WORK TO BE COMPLETED: Your answer is the listing, printed exactly as given.

MATERIAL SHOWN:
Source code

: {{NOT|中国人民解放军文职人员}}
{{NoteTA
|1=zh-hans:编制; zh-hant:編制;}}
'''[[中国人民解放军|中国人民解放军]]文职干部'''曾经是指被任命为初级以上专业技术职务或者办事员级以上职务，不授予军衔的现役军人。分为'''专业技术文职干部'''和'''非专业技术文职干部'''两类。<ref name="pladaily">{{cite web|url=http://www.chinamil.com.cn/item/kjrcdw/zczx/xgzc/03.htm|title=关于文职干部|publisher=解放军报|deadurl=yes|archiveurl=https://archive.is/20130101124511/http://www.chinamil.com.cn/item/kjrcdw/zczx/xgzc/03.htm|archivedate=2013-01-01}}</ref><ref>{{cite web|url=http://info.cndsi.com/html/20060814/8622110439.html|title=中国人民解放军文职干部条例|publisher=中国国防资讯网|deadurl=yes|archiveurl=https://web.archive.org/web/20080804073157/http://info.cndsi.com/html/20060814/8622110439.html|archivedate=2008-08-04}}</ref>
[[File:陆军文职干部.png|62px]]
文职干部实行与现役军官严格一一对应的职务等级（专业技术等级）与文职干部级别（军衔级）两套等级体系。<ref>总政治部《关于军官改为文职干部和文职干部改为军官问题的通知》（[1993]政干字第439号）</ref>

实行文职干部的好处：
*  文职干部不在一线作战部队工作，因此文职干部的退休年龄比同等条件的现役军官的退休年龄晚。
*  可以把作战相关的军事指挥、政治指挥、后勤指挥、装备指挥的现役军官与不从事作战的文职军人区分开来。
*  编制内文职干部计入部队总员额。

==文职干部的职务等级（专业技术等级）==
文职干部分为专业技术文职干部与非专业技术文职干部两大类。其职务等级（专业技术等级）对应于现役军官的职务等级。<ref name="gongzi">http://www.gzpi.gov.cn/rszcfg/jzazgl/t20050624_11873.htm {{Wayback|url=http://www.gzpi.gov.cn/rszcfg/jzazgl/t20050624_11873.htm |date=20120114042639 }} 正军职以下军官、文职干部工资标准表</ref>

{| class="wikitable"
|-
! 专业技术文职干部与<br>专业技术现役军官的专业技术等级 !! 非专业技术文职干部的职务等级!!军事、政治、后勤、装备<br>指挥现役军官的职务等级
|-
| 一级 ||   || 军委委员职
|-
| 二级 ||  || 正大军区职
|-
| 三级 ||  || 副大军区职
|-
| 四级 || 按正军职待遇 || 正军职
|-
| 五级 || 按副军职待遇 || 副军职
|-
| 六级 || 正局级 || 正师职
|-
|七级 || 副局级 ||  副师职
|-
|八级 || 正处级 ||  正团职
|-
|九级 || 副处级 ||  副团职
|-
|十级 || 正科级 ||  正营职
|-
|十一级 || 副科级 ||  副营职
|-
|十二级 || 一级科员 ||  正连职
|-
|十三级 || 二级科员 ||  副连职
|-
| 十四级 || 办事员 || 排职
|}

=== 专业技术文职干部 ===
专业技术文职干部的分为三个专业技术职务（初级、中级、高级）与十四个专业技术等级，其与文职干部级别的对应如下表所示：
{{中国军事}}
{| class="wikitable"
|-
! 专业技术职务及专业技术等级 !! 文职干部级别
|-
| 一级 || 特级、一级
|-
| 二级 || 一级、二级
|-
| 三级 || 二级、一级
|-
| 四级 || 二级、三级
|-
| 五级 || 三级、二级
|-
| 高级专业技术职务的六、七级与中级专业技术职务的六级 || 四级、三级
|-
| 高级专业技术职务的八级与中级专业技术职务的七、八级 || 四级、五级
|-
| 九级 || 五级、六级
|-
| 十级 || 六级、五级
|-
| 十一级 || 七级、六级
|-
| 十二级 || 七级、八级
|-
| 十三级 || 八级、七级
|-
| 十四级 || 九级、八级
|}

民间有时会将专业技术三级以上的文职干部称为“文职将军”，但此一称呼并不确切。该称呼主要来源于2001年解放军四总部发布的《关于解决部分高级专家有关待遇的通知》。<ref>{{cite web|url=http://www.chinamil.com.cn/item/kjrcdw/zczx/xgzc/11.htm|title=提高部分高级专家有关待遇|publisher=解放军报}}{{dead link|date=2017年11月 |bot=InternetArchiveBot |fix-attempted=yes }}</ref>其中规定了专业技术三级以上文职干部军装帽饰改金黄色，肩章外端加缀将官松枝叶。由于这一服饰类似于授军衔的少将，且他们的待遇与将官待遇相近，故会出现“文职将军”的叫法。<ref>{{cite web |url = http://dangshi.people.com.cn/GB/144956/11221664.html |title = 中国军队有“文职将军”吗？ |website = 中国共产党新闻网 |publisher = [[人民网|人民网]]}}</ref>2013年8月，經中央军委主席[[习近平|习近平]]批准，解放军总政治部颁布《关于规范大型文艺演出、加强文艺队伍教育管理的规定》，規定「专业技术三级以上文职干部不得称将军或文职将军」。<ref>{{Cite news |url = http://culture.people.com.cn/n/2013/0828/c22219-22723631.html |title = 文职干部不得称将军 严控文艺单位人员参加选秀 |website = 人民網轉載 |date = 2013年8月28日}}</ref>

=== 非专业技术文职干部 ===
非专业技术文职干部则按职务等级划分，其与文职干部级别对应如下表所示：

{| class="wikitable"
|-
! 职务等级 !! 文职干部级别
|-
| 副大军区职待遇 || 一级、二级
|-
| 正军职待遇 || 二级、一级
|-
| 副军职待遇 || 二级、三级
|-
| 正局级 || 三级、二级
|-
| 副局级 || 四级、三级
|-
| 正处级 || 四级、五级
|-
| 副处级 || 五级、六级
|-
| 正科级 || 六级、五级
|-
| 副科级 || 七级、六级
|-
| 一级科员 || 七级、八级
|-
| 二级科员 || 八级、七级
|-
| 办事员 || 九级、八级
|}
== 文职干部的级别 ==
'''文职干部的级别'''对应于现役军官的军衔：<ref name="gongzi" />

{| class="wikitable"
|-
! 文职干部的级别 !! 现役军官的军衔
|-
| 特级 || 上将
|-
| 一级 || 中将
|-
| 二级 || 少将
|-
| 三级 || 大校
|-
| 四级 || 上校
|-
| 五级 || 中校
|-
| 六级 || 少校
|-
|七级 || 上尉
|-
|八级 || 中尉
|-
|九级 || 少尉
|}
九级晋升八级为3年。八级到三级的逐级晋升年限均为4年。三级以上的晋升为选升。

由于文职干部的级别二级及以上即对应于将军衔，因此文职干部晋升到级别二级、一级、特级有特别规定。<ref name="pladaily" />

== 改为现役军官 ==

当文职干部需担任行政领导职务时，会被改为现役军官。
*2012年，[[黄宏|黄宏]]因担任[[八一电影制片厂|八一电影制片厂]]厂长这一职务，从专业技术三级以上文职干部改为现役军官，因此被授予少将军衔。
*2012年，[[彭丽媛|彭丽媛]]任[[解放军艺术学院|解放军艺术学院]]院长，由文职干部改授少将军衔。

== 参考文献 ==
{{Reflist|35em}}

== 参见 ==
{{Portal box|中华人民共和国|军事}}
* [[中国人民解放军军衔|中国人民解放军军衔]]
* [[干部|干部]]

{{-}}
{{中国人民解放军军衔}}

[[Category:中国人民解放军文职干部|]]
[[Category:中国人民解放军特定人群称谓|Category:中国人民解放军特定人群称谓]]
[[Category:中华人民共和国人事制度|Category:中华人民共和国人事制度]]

WRITTEN SOLUTION:
Source code

: {{NOT|中国人民解放军文职人员}}
{{NoteTA
|1=zh-hans:编制; zh-hant:編制;}}
'''[[中国人民解放军|中国人民解放军]]文职干部'''曾经是指被任命为初级以上专业技术职务或者办事员级以上职务，不授予军衔的现役军人。分为'''专业技术文职干部'''和'''非专业技术文职干部'''两类。<ref name="pladaily">{{cite web|url=http://www.chinamil.com.cn/item/kjrcdw/zczx/xgzc/03.htm|title=关于文职干部|publisher=解放军报|deadurl=yes|archiveurl=https://archive.is/20130101124511/http://www.chinamil.com.cn/item/kjrcdw/zczx/xgzc/03.htm|archivedate=2013-01-01}}</ref><ref>{{cite web|url=http://info.cndsi.com/html/20060814/8622110439.html|title=中国人民解放军文职干部条例|publisher=中国国防资讯网|deadurl=yes|archiveurl=https://web.archive.org/web/20080804073157/http://info.cndsi.com/html/20060814/8622110439.html|archivedate=2008-08-04}}</ref>
[[File:陆军文职干部.png|62px]]
文职干部实行与现役军官严格一一对应的职务等级（专业技术等级）与文职干部级别（军衔级）两套等级体系。<ref>总政治部《关于军官改为文职干部和文职干部改为军官问题的通知》（[1993]政干字第439号）</ref>

实行文职干部的好处：
*  文职干部不在一线作战部队工作，因此文职干部的退休年龄比同等条件的现役军官的退休年龄晚。
*  可以把作战相关的军事指挥、政治指挥、后勤指挥、装备指挥的现役军官与不从事作战的文职军人区分开来。
*  编制内文职干部计入部队总员额。

==文职干部的职务等级（专业技术等级）==
文职干部分为专业技术文职干部与非专业技术文职干部两大类。其职务等级（专业技术等级）对应于现役军官的职务等级。<ref name="gongzi">http://www.gzpi.gov.cn/rszcfg/jzazgl/t20050624_11873.htm {{Wayback|url=http://www.gzpi.gov.cn/rszcfg/jzazgl/t20050624_11873.htm |date=20120114042639 }} 正军职以下军官、文职干部工资标准表</ref>

{| class="wikitable"
|-
! 专业技术文职干部与<br>专业技术现役军官的专业技术等级 !! 非专业技术文职干部的职务等级!!军事、政治、后勤、装备<br>指挥现役军官的职务等级
|-
| 一级 ||   || 军委委员职
|-
| 二级 ||  || 正大军区职
|-
| 三级 ||  || 副大军区职
|-
| 四级 || 按正军职待遇 || 正军职
|-
| 五级 || 按副军职待遇 || 副军职
|-
| 六级 || 正局级 || 正师职
|-
|七级 || 副局级 ||  副师职
|-
|八级 || 正处级 ||  正团职
|-
|九级 || 副处级 ||  副团职
|-
|十级 || 正科级 ||  正营职
|-
|十一级 || 副科级 ||  副营职
|-
|十二级 || 一级科员 ||  正连职
|-
|十三级 || 二级科员 ||  副连职
|-
| 十四级 || 办事员 || 排职
|}

=== 专业技术文职干部 ===
专业技术文职干部的分为三个专业技术职务（初级、中级、高级）与十四个专业技术等级，其与文职干部级别的对应如下表所示：
{{中国军事}}
{| class="wikitable"
|-
! 专业技术职务及专业技术等级 !! 文职干部级别
|-
| 一级 || 特级、一级
|-
| 二级 || 一级、二级
|-
| 三级 || 二级、一级
|-
| 四级 || 二级、三级
|-
| 五级 || 三级、二级
|-
| 高级专业技术职务的六、七级与中级专业技术职务的六级 || 四级、三级
|-
| 高级专业技术职务的八级与中级专业技术职务的七、八级 || 四级、五级
|-
| 九级 || 五级、六级
|-
| 十级 || 六级、五级
|-
| 十一级 || 七级、六级
|-
| 十二级 || 七级、八级
|-
| 十三级 || 八级、七级
|-
| 十四级 || 九级、八级
|}

民间有时会将专业技术三级以上的文职干部称为“文职将军”，但此一称呼并不确切。该称呼主要来源于2001年解放军四总部发布的《关于解决部分高级专家有关待遇的通知》。<ref>{{cite web|url=http://www.chinamil.com.cn/item/kjrcdw/zczx/xgzc/11.htm|title=提高部分高级专家有关待遇|publisher=解放军报}}{{dead link|date=2017年11月 |bot=InternetArchiveBot |fix-attempted=yes }}</ref>其中规定了专业技术三级以上文职干部军装帽饰改金黄色，肩章外端加缀将官松枝叶。由于这一服饰类似于授军衔的少将，且他们的待遇与将官待遇相近，故会出现“文职将军”的叫法。<ref>{{cite web |url = http://dangshi.people.com.cn/GB/144956/11221664.html |title = 中国军队有“文职将军”吗？ |website = 中国共产党新闻网 |publisher = [[人民网|人民网]]}}</ref>2013年8月，經中央军委主席[[习近平|习近平]]批准，解放军总政治部颁布《关于规范大型文艺演出、加强文艺队伍教育管理的规定》，規定「专业技术三级以上文职干部不得称将军或文职将军」。<ref>{{Cite news |url = http://culture.people.com.cn/n/2013/0828/c22219-22723631.html |title = 文职干部不得称将军 严控文艺单位人员参加选秀 |website = 人民網轉載 |date = 2013年8月28日}}</ref>

=== 非专业技术文职干部 ===
非专业技术文职干部则按职务等级划分，其与文职干部级别对应如下表所示：

{| class="wikitable"
|-
! 职务等级 !! 文职干部级别
|-
| 副大军区职待遇 || 一级、二级
|-
| 正军职待遇 || 二级、一级
|-
| 副军职待遇 || 二级、三级
|-
| 正局级 || 三级、二级
|-
| 副局级 || 四级、三级
|-
| 正处级 || 四级、五级
|-
| 副处级 || 五级、六级
|-
| 正科级 || 六级、五级
|-
| 副科级 || 七级、六级
|-
| 一级科员 || 七级、八级
|-
| 二级科员 || 八级、七级
|-
| 办事员 || 九级、八级
|}
== 文职干部的级别 ==
'''文职干部的级别'''对应于现役军官的军衔：<ref name="gongzi" />

{| class="wikitable"
|-
! 文职干部的级别 !! 现役军官的军衔
|-
| 特级 || 上将
|-
| 一级 || 中将
|-
| 二级 || 少将
|-
| 三级 || 大校
|-
| 四级 || 上校
|-
| 五级 || 中校
|-
| 六级 || 少校
|-
|七级 || 上尉
|-
|八级 || 中尉
|-
|九级 || 少尉
|}
九级晋升八级为3年。八级到三级的逐级晋升年限均为4年。三级以上的晋升为选升。

由于文职干部的级别二级及以上即对应于将军衔，因此文职干部晋升到级别二级、一级、特级有特别规定。<ref name="pladaily" />

== 改为现役军官 ==

当文职干部需担任行政领导职务时，会被改为现役军官。
*2012年，[[黄宏|黄宏]]因担任[[八一电影制片厂|八一电影制片厂]]厂长这一职务，从专业技术三级以上文职干部改为现役军官，因此被授予少将军衔。
*2012年，[[彭丽媛|彭丽媛]]任[[解放军艺术学院|解放军艺术学院]]院长，由文职干部改授少将军衔。

== 参考文献 ==
{{Reflist|35em}}

== 参见 ==
{{Portal box|中华人民共和国|军事}}
* [[中国人民解放军军衔|中国人民解放军军衔]]
* [[干部|干部]]

{{-}}
{{中国人民解放军军衔}}

[[Category:中国人民解放军文职干部|]]
[[Category:中国人民解放军特定人群称谓|Category:中国人民解放军特定人群称谓]]
[[Category:中华人民共和国人事制度|Category:中华人民共和国人事制度]]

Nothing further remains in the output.